■ **Exercise brief**
Search the entries below for the word "good" and copy every line where it appears.
╭─ Material for this task
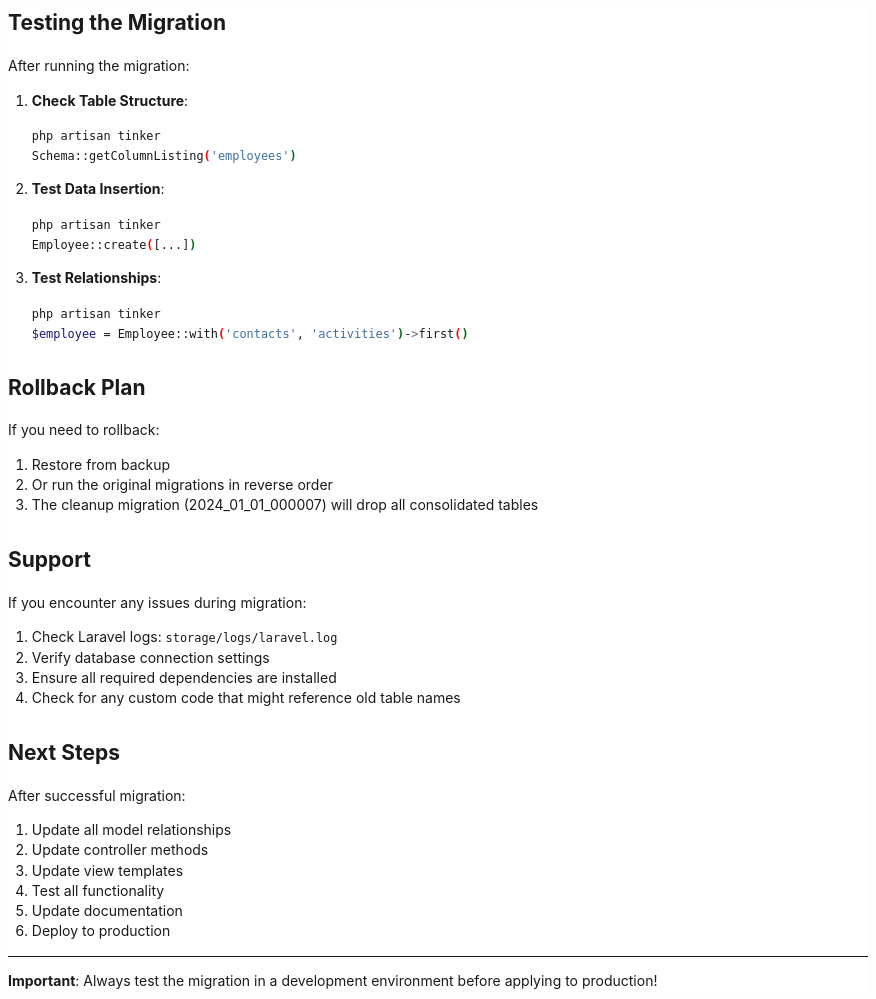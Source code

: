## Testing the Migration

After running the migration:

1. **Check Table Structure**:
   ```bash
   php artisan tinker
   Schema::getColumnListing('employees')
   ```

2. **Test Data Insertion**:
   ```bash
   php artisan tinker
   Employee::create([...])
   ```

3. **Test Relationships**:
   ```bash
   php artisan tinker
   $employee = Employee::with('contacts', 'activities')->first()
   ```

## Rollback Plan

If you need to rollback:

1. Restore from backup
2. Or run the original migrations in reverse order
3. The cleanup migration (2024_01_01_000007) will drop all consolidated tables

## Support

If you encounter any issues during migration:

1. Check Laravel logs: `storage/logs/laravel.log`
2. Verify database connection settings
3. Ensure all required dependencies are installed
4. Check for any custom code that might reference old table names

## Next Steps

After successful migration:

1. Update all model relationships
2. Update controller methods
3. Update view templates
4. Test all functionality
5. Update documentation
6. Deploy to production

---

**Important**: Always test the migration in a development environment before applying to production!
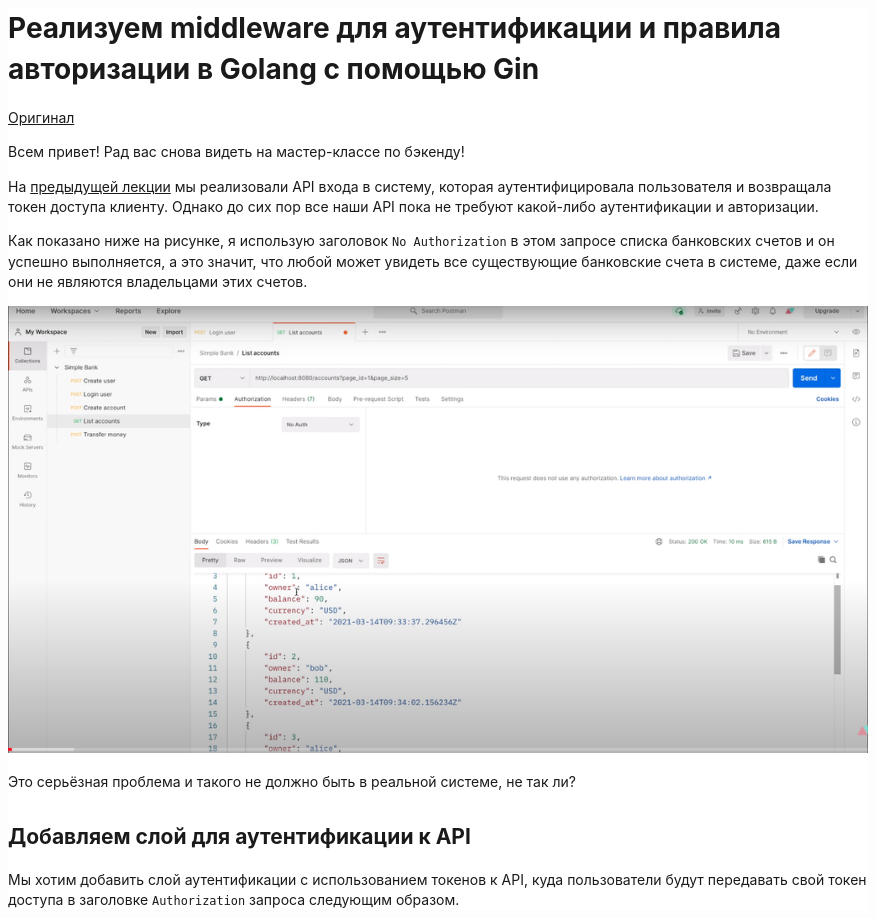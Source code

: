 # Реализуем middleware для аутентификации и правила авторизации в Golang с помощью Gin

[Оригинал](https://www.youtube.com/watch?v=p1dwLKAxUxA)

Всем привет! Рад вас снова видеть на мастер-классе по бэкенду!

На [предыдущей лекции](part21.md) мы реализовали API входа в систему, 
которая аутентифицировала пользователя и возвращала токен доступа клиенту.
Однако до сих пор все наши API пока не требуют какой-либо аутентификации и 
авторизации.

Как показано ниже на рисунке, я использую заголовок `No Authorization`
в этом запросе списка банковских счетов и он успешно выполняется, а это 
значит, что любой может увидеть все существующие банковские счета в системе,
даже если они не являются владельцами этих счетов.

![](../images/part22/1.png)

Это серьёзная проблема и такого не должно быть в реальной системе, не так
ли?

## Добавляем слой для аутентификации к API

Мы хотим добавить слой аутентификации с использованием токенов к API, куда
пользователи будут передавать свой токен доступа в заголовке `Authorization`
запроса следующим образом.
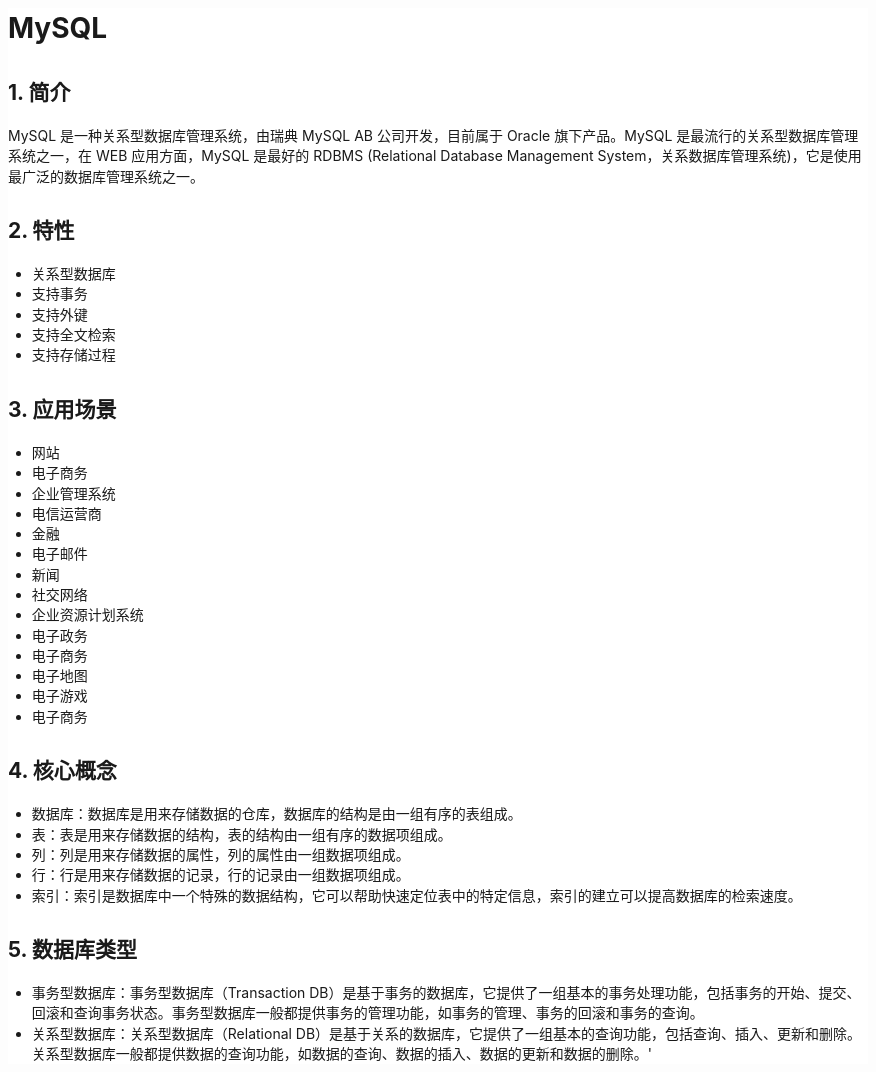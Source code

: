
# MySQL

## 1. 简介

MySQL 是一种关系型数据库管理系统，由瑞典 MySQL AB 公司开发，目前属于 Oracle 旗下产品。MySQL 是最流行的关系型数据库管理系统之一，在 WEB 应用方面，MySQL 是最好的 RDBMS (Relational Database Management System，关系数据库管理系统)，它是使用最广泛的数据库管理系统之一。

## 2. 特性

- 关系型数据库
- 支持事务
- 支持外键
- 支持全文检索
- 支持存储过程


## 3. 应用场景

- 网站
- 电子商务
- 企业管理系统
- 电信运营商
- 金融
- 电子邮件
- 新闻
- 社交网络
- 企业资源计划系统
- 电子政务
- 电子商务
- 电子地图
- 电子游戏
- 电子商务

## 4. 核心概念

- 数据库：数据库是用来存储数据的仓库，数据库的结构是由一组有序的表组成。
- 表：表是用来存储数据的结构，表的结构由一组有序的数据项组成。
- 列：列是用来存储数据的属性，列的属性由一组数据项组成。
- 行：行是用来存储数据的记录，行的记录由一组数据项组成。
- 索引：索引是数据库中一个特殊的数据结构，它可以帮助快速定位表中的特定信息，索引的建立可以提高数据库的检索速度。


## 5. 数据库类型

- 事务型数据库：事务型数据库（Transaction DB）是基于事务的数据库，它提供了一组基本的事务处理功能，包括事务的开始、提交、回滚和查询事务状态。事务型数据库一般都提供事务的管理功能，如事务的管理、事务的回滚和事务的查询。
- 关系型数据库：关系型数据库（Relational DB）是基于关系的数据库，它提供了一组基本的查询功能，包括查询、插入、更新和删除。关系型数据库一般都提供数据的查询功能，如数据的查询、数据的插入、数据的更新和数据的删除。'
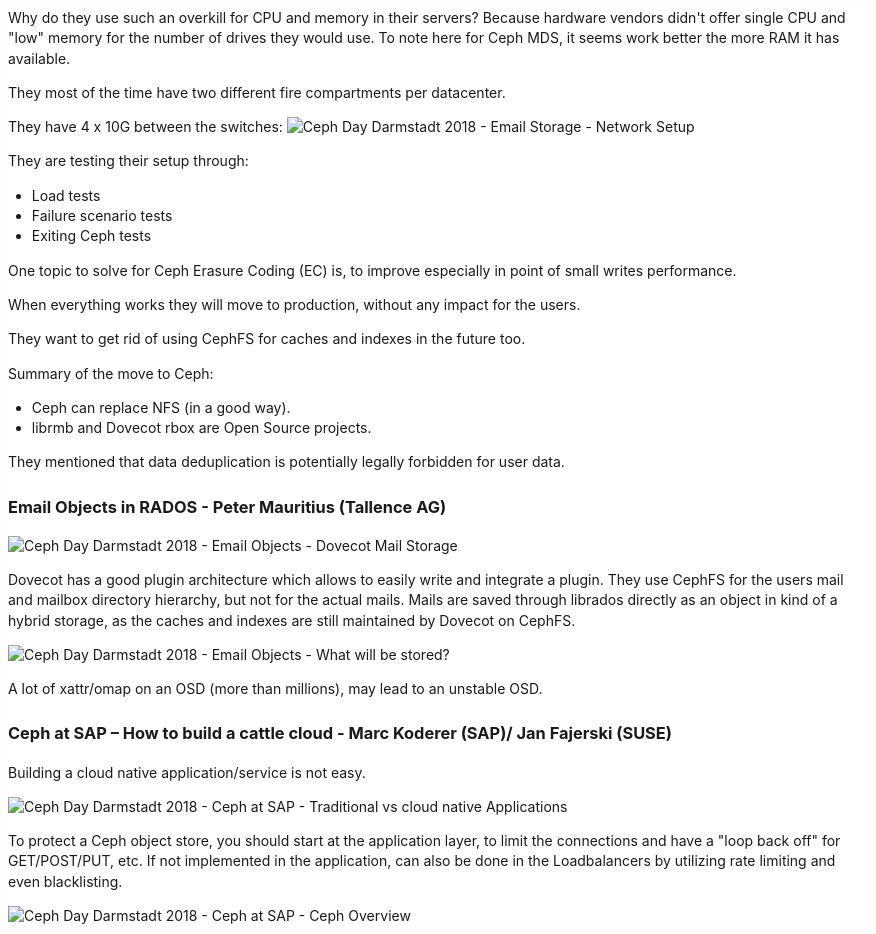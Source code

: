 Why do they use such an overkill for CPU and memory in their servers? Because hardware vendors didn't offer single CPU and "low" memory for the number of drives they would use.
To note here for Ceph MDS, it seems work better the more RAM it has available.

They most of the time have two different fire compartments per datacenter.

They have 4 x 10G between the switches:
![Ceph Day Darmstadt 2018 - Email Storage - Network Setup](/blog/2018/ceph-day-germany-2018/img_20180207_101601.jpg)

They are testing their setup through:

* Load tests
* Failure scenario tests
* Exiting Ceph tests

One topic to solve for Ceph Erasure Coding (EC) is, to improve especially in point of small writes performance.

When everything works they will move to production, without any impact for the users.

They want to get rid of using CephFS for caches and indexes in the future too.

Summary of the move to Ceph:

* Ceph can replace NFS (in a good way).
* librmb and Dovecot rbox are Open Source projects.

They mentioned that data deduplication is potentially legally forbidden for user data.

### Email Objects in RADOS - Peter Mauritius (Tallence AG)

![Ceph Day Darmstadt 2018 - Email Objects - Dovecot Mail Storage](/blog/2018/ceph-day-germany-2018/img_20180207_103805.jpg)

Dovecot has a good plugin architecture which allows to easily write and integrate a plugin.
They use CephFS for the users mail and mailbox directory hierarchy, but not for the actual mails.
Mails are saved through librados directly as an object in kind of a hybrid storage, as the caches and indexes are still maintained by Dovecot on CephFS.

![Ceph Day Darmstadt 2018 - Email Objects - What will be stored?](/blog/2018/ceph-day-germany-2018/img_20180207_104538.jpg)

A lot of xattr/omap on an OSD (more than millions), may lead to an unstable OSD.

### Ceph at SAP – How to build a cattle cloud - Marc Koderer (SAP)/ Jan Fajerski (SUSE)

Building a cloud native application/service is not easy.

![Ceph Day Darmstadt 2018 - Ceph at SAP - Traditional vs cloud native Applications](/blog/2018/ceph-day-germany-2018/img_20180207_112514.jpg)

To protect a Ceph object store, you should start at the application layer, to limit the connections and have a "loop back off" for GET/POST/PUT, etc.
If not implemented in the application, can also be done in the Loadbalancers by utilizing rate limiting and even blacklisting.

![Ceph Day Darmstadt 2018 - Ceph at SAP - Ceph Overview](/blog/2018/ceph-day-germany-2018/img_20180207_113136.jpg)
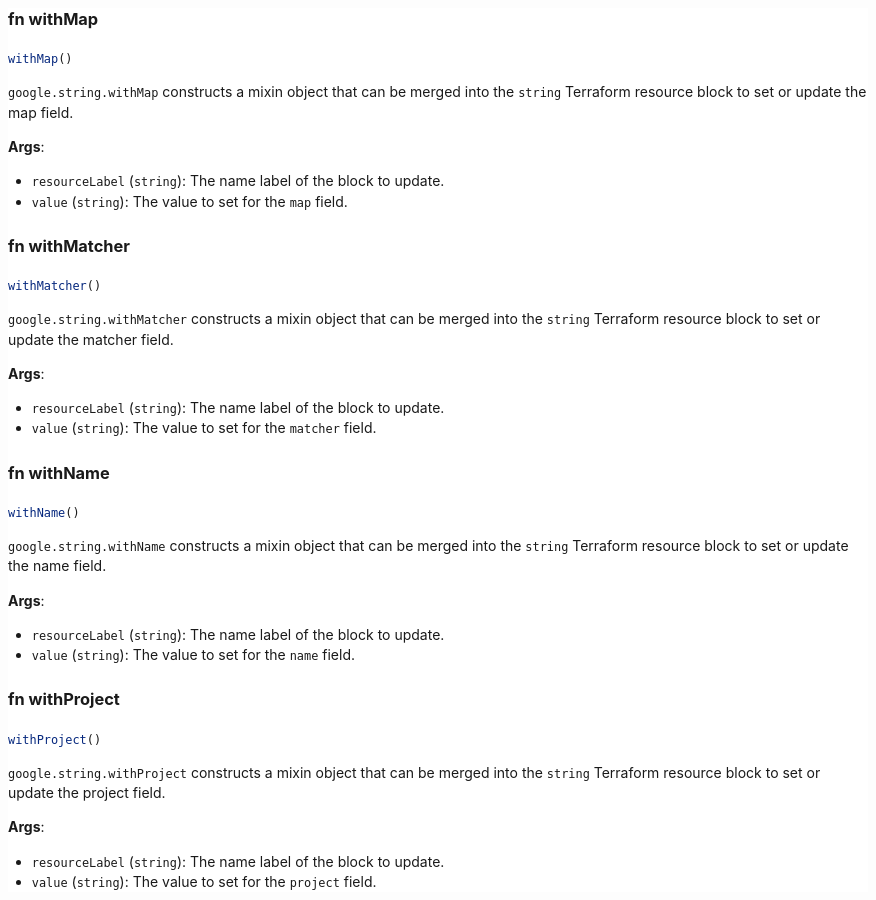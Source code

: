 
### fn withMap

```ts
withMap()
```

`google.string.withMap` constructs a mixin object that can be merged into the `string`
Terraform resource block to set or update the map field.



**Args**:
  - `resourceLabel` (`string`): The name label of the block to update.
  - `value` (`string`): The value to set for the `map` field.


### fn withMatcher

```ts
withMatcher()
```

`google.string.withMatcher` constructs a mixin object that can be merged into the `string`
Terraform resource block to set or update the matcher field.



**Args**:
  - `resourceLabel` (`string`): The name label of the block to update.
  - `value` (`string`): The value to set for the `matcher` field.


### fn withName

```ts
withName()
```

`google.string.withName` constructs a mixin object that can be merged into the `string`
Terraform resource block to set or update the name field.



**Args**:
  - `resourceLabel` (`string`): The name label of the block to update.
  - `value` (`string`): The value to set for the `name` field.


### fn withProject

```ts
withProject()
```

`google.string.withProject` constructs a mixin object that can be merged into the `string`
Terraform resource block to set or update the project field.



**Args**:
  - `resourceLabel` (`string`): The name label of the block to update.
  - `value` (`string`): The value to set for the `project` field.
╰─
■ **Completed task**
* Ceph can replace NFS (in a good way).
Dovecot has a good plugin architecture which allows to easily write and integrate a plugin.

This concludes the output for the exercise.